## Exercise requirements
In the entries below, find the line with "-Steps to set Functional" and the line with "Unleash your creativity"; reproduce those two lines and all lines between them exactly, without pictures.

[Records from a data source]
........

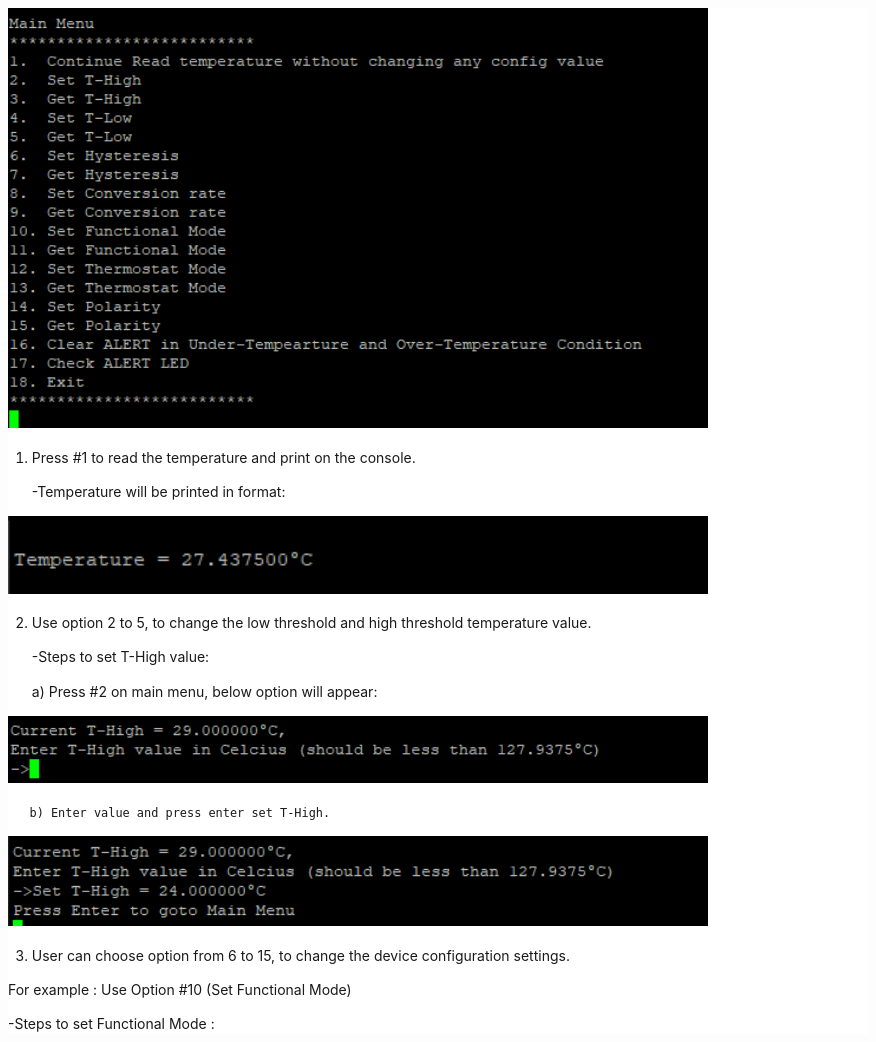 [<img src="./images/LOG1.PNG" width="700"/>](image1.png)


1) Press #1 to read the temperature and print on the console.

    -Temperature will be printed in format:

[<img src="./images/LOG2.PNG" width="700"/>](image2.png)


2) Use option 2 to 5, to change the low threshold and high threshold temperature value.

   -Steps to set T-High value:

      a) Press #2 on main menu, below option will appear: 

[<img src="./images/LOG3.PNG" width="700"/>](image3.png)
    
       b) Enter value and press enter set T-High.

[<img src="./images/LOG4.PNG" width="700"/>](image3.png)  

3) User can choose option from 6 to 15, to change the device configuration settings.

For example : Use Option #10 (Set Functional Mode)
  
   -Steps to set Functional Mode :

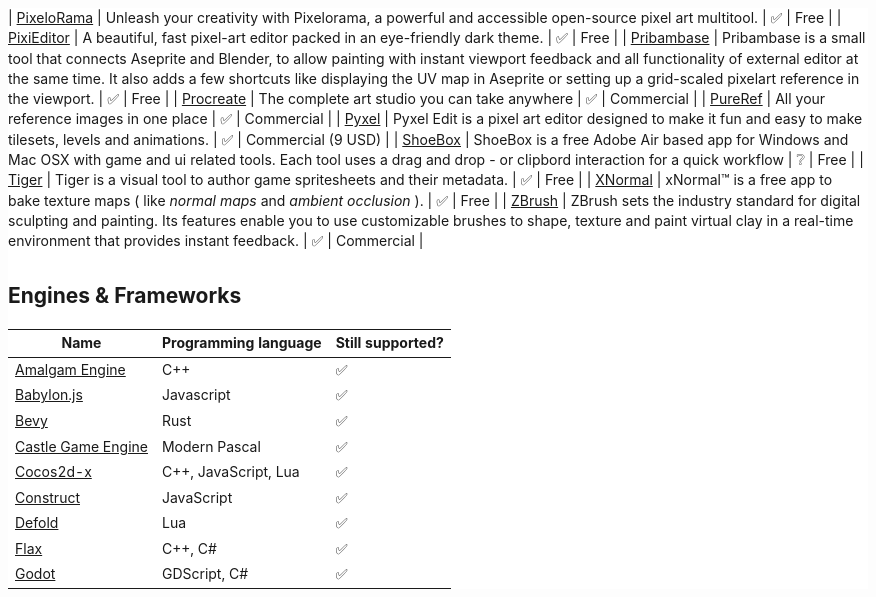 | [PixeloRama](https://orama-interactive.itch.io/pixelorama)                                               | Unleash your creativity with Pixelorama, a powerful and accessible open-source pixel art multitool.                                                                                                                                                                                                               | ✅               | Free                                    |
| [PixiEditor](https://pixieditor.net/)                                                                    | A beautiful, fast pixel-art editor packed in an eye-friendly dark theme.                                                                                                                                                                                                                                          | ✅               | Free                                    |
| [Pribambase](https://lampysprites.itch.io/pribambase)                                                    | Pribambase is a small tool that connects Aseprite and Blender, to allow painting with instant viewport feedback and all functionality of external editor at the same time. It also adds a few shortcuts like displaying the UV map in Aseprite or setting up a grid-scaled pixelart reference in the viewport.    | ✅               | Free                                    |
| [Procreate](https://procreate.art)                                                                       | The complete art studio you can take anywhere                                                                                                                                                                                                                                                                     | ✅               | Commercial                              |
| [PureRef](https://www.pureref.com)                                                                       | All your reference images in one place                                                                                                                                                                                                                                                                            | ✅               | Commercial                              |
| [Pyxel](https://pyxeledit.com/index.php)                                                                 | Pyxel Edit is a pixel art editor designed to make it fun and easy to make tilesets, levels and animations.                                                                                                                                                                                                        | ✅               | Commercial (9 USD)                      |
| [ShoeBox](https://renderhjs.net/shoebox/)                                                                | ShoeBox is a free Adobe Air based app for Windows and Mac OSX with game and ui related tools. Each tool uses a drag and drop - or clipbord interaction for a quick workflow                                                                                                                                       | ❔               | Free                                    |
| [Tiger](https://agersant.itch.io/tiger)                                                                  | Tiger is a visual tool to author game spritesheets and their metadata.                                                                                                                                                                                                                                            | ✅               | Free                                    |
| [XNormal](https://xnormal.net)                                                                           | xNormal™ is a free app to bake texture maps ( like _normal maps_ and _ambient occlusion_ ).                                                                                                                                                                                                                       | ✅               | Free                                    |
| [ZBrush](https://pixologic.com)                                                                          | ZBrush sets the industry standard for digital sculpting and painting. Its features enable you to use customizable brushes to shape, texture and paint virtual clay in a real-time environment that provides instant feedback.                                                                                     | ✅               | Commercial                              |
	
## Engines & Frameworks

| Name                                                        | Programming language | Still supported? |
| ----------------------------------------------------------- | -------------------- | ---------------- |
| [Amalgam Engine](https://github.com/Net5F/AmalgamEngine)    | C++                  | ✅               |
| [Babylon.js](https://www.babylonjs.com/)                    | Javascript           | ✅               |
| [Bevy](https://bevyengine.org)                              | Rust                 | ✅               |
| [Castle Game Engine](https://castle-engine.io/)             | Modern Pascal        | ✅               |
| [Cocos2d-x](https://www.cocos.com/en/docs#2dx)              | C++, JavaScript, Lua | ✅               |
| [Construct](https://www.construct.net/en)                   | JavaScript           | ✅               |
| [Defold](https://defold.com)                                | Lua                  | ✅               |
| [Flax](https://flaxengine.com/features/)                    | C++, C#              | ✅               |
| [Godot](https://godotengine.org)                            | GDScript, C#         | ✅               |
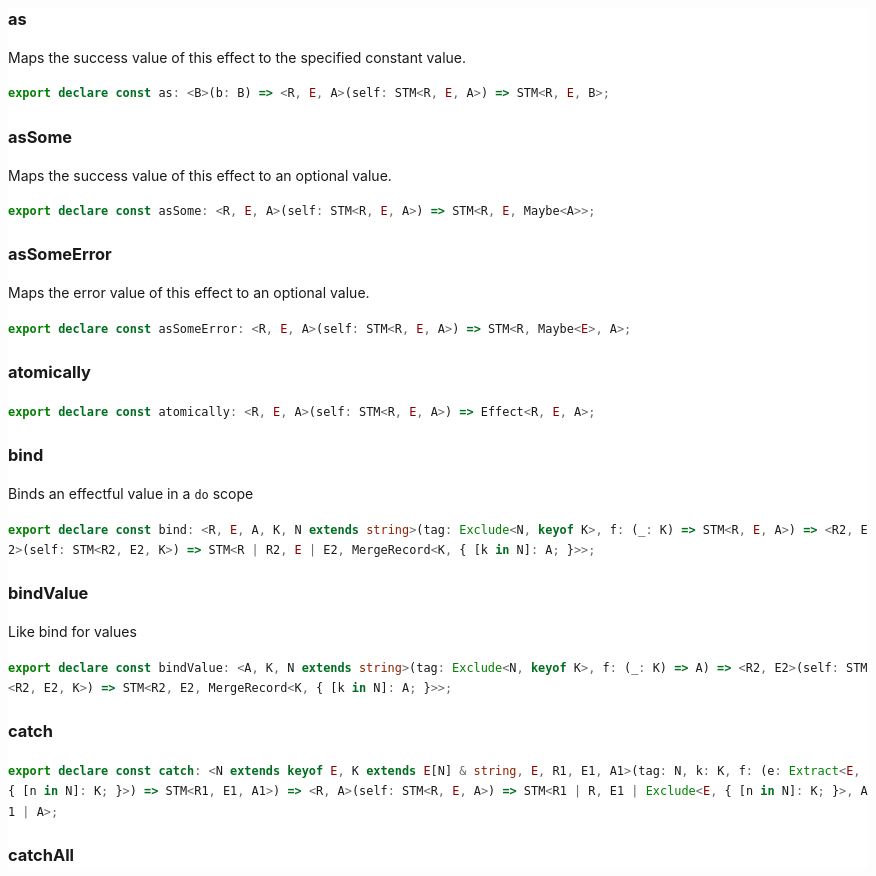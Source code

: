 ### as

Maps the success value of this effect to the specified constant value.

```ts
export declare const as: <B>(b: B) => <R, E, A>(self: STM<R, E, A>) => STM<R, E, B>;
```

### asSome

Maps the success value of this effect to an optional value.

```ts
export declare const asSome: <R, E, A>(self: STM<R, E, A>) => STM<R, E, Maybe<A>>;
```

### asSomeError

Maps the error value of this effect to an optional value.

```ts
export declare const asSomeError: <R, E, A>(self: STM<R, E, A>) => STM<R, Maybe<E>, A>;
```

### atomically

```ts
export declare const atomically: <R, E, A>(self: STM<R, E, A>) => Effect<R, E, A>;
```

### bind

Binds an effectful value in a `do` scope

```ts
export declare const bind: <R, E, A, K, N extends string>(tag: Exclude<N, keyof K>, f: (_: K) => STM<R, E, A>) => <R2, E2>(self: STM<R2, E2, K>) => STM<R | R2, E | E2, MergeRecord<K, { [k in N]: A; }>>;
```

### bindValue

Like bind for values

```ts
export declare const bindValue: <A, K, N extends string>(tag: Exclude<N, keyof K>, f: (_: K) => A) => <R2, E2>(self: STM<R2, E2, K>) => STM<R2, E2, MergeRecord<K, { [k in N]: A; }>>;
```

### catch

```ts
export declare const catch: <N extends keyof E, K extends E[N] & string, E, R1, E1, A1>(tag: N, k: K, f: (e: Extract<E, { [n in N]: K; }>) => STM<R1, E1, A1>) => <R, A>(self: STM<R, E, A>) => STM<R1 | R, E1 | Exclude<E, { [n in N]: K; }>, A1 | A>;
```

### catchAll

........

## Task response
   -Steps to set Functional Mode :

 | [PixeloRama](https://orama-interactive.itch.io/pixelorama)                                               | Unleash your creativity with Pixelorama, a powerful and accessible open-source pixel art multitool.                                                                                                                                                                                                               | ✅               | Free                                    |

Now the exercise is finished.